◆ To do ◆
The data is to be reproduced in full and without error.

◆ Information provided ◆

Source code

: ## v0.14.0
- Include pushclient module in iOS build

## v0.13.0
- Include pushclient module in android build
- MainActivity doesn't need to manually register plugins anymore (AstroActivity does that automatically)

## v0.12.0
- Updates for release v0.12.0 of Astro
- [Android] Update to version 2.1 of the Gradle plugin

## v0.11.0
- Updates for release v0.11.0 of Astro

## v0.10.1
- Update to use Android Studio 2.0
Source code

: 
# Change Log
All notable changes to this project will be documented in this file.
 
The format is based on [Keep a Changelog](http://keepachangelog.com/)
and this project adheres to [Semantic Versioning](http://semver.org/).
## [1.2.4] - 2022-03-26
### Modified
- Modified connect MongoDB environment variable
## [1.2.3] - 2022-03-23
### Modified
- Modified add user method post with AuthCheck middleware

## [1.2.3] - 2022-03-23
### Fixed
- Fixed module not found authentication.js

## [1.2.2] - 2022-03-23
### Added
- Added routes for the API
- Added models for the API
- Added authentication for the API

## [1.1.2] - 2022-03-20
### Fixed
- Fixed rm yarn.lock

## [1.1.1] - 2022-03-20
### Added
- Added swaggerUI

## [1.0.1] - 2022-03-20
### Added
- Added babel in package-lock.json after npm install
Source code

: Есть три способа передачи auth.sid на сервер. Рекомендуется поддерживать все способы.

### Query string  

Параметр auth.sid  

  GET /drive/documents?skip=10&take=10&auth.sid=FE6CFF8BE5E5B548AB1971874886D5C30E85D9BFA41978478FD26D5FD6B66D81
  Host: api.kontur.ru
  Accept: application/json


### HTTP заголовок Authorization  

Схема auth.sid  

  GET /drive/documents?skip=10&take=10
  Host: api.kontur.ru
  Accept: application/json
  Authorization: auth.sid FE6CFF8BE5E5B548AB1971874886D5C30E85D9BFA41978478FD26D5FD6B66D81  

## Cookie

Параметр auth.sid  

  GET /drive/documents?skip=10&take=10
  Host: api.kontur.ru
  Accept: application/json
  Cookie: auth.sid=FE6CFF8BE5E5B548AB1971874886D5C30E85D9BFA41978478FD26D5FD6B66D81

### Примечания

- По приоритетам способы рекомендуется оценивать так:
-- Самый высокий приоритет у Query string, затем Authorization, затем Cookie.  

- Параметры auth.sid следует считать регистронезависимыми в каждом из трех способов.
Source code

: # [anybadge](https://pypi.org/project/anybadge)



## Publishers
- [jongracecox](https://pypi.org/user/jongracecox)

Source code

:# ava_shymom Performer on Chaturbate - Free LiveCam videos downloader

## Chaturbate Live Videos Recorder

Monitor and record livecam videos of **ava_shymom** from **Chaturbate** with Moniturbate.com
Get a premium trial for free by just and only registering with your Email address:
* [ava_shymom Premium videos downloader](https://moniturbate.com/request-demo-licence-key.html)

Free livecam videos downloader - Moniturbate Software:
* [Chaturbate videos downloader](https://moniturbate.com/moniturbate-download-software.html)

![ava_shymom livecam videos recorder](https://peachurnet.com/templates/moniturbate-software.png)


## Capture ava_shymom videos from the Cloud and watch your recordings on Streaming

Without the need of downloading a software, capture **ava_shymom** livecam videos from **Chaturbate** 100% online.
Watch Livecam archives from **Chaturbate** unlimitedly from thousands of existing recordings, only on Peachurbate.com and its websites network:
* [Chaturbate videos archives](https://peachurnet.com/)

◆ Exercise result ◆
Source code

: ## v0.14.0
- Include pushclient module in iOS build

## v0.13.0
- Include pushclient module in android build
- MainActivity doesn't need to manually register plugins anymore (AstroActivity does that automatically)

## v0.12.0
- Updates for release v0.12.0 of Astro
- [Android] Update to version 2.1 of the Gradle plugin

## v0.11.0
- Updates for release v0.11.0 of Astro

## v0.10.1
- Update to use Android Studio 2.0
Source code

: 
# Change Log
All notable changes to this project will be documented in this file.
 
The format is based on [Keep a Changelog](http://keepachangelog.com/)
and this project adheres to [Semantic Versioning](http://semver.org/).
## [1.2.4] - 2022-03-26
### Modified
- Modified connect MongoDB environment variable
## [1.2.3] - 2022-03-23
### Modified
- Modified add user method post with AuthCheck middleware

## [1.2.3] - 2022-03-23
### Fixed
- Fixed module not found authentication.js

## [1.2.2] - 2022-03-23
### Added
- Added routes for the API
- Added models for the API
- Added authentication for the API

## [1.1.2] - 2022-03-20
### Fixed
- Fixed rm yarn.lock

## [1.1.1] - 2022-03-20
### Added
- Added swaggerUI

## [1.0.1] - 2022-03-20
### Added
- Added babel in package-lock.json after npm install
Source code

: Есть три способа передачи auth.sid на сервер. Рекомендуется поддерживать все способы.

### Query string  

Параметр auth.sid  

  GET /drive/documents?skip=10&take=10&auth.sid=FE6CFF8BE5E5B548AB1971874886D5C30E85D9BFA41978478FD26D5FD6B66D81
  Host: api.kontur.ru
  Accept: application/json


### HTTP заголовок Authorization  

Схема auth.sid  

  GET /drive/documents?skip=10&take=10
  Host: api.kontur.ru
  Accept: application/json
  Authorization: auth.sid FE6CFF8BE5E5B548AB1971874886D5C30E85D9BFA41978478FD26D5FD6B66D81  

## Cookie

Параметр auth.sid  

  GET /drive/documents?skip=10&take=10
  Host: api.kontur.ru
  Accept: application/json
  Cookie: auth.sid=FE6CFF8BE5E5B548AB1971874886D5C30E85D9BFA41978478FD26D5FD6B66D81

### Примечания

- По приоритетам способы рекомендуется оценивать так:
-- Самый высокий приоритет у Query string, затем Authorization, затем Cookie.  

- Параметры auth.sid следует считать регистронезависимыми в каждом из трех способов.
Source code

: # [anybadge](https://pypi.org/project/anybadge)



## Publishers
- [jongracecox](https://pypi.org/user/jongracecox)

Source code

:# ava_shymom Performer on Chaturbate - Free LiveCam videos downloader

## Chaturbate Live Videos Recorder

Monitor and record livecam videos of **ava_shymom** from **Chaturbate** with Moniturbate.com
Get a premium trial for free by just and only registering with your Email address:
* [ava_shymom Premium videos downloader](https://moniturbate.com/request-demo-licence-key.html)

Free livecam videos downloader - Moniturbate Software:
* [Chaturbate videos downloader](https://moniturbate.com/moniturbate-download-software.html)

![ava_shymom livecam videos recorder](https://peachurnet.com/templates/moniturbate-software.png)


## Capture ava_shymom videos from the Cloud and watch your recordings on Streaming

Without the need of downloading a software, capture **ava_shymom** livecam videos from **Chaturbate** 100% online.
Watch Livecam archives from **Chaturbate** unlimitedly from thousands of existing recordings, only on Peachurbate.com and its websites network:
* [Chaturbate videos archives](https://peachurnet.com/)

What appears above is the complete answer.